Mas tudo passa nesta vida... Ou quase tudo.
Com o passar do tempo, até os dois filhos solteiros de Getúlio se
casaram na Capelinha. A tradição mandava que escolhessem entre as
famílias de fazendeiros nas vizinhanças, e a tradição deveria ser
seguida à risca, pois junto com o casamento vem partilhas e comunhão
de bens, e as terras teriam de permanecer entre as mesmas famílias
pelas próximas gerações.
Eram bons rapazes.
Mas nem todos são iguais. Trabalhadores, é verdade, mas nem todos
possuíam o mesmo gênio, o mesmo caráter. E vez por outra, Narciso,
o filho mais velho de Getúlio, se indispunha com algum agregado e
até mesmo com seus próprios irmãos.
E com Alécio – o agregado paulista – não foi diferente. Já
desde o começo, Narciso dizia ao seu pai que não fora correto ceder
a casa “pra esse pessoal de fora”, havendo tanta gente nas
redondezas, pessoas experimentadas no trabalho braçal da roça,
famílias cujos membros – pais e filhos – de compleição
robusta, seriam mais úteis à Fazenda. Esse Alécio só tinha filhos
magrelas, e sem vocação para o serviço da roça. O menino que
estuda com Leandro, por exemplo, (referindo-se a Maurício) não
daria conta sequer de laçar um burro no pasto, capar um porco, nem
mesmo ordenhar as vacas no curral...
Getúlio retrucava, dizendo que nem tudo era força bruta. Precisavam
também de pessoas que fizessem contas, que soubessem ler e
compreender um documento, que pudessem consertar o telhado e reformar
a tulha, e tantas outras coisas que eles não tinham tempo de fazer
ou de aprender, e que além de tudo, Alécio e sua família eram
pessoas “de fora” mas eram pessoas honestas, bem diferentes de
uns e de outros que mesmo sendo dali, lhe roubaram milho, café,
arroz e gado na primeira oportunidade que tiveram.
Mas Narciso não se convencia. Nunca aceitou. Retrucava que para
isso, já bastava o Cássio, que viera de Curuajubá.

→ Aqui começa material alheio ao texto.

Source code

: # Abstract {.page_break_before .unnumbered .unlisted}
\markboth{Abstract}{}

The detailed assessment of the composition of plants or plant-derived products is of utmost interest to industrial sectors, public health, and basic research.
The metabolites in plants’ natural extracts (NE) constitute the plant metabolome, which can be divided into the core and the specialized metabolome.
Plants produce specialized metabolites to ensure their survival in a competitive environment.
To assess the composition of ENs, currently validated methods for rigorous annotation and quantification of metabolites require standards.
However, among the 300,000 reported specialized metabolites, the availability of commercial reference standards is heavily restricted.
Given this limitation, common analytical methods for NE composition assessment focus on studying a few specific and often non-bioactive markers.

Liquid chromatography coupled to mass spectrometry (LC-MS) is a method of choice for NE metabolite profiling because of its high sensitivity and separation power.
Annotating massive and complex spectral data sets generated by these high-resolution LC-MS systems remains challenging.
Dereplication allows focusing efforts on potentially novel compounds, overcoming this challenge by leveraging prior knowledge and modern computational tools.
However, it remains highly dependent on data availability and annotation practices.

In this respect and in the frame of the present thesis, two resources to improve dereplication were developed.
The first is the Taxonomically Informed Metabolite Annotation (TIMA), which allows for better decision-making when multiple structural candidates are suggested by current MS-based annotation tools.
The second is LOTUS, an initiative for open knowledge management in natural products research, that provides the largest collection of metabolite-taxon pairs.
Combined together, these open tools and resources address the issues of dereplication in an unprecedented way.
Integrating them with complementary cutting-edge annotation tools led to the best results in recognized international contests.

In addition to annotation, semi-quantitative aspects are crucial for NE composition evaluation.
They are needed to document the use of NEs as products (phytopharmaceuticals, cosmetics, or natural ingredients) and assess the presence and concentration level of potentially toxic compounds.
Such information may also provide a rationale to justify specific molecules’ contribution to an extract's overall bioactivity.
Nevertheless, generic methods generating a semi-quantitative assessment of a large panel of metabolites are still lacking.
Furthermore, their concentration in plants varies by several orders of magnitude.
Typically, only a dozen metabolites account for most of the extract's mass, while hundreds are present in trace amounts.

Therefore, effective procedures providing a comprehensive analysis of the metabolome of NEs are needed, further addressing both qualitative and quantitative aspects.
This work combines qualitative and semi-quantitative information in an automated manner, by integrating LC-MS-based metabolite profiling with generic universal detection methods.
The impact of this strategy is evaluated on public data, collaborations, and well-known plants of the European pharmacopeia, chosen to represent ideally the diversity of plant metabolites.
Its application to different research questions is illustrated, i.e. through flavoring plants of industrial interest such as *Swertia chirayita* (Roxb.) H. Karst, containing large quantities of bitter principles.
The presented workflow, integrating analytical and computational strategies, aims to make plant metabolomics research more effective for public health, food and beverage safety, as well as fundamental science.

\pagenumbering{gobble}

Na verdade, Getúlio sabia que Narciso estava com a razão, se fosse
olhar pelo lado prático. Mas desde que Alécio veio lhe pedir
serviço, o velho senhor das terras concedeu emprego à família
porque se compadecera deles. Narciso não entendia. E por causa de
uma vaca que seu pai cedeu à família de Alécio, começou a
implicância mordaz e amarga de Narciso contra Alécio, o agregado
que viera de São Paulo na esperança de dar aos filhos uma vida mais
sossegada, tranquila e menos atribulada do que aquela vida que a
cidade grande oferece às pessoas pobres.
Ah! Soubesse Alécio como seriam as coisas, e talvez não tivesse
aceitado o convite de vir morar na Fazenda. Mas como sempre dizia
Amélia, em suas conversas com Cecília: “não sabemos o que há de
vir em nossas vidas no futuro e nem conhecemos nossos destinos”. As
coisas poderiam ter sido melhores, mas também poderiam ter sido
piores. Quem vai saber? Porém, as coisas são como elas são. E
simplesmente as vivemos, querendo ou não. E a vida vai correndo o
seu curso, ela não faz atalhos nem volta algum ponto para desfazer
um malfeito e recomeçar o que já fez. Algumas vezes o tempo apaga
suas marcas, outras vezes verte em consequências vindouras, e ainda
outras vezes se transforma em lembranças... E o punho poderoso do
tempo vai escrevendo suas histórias, das quais o homem é somente um
personagem coadjuvante e sem muita importância.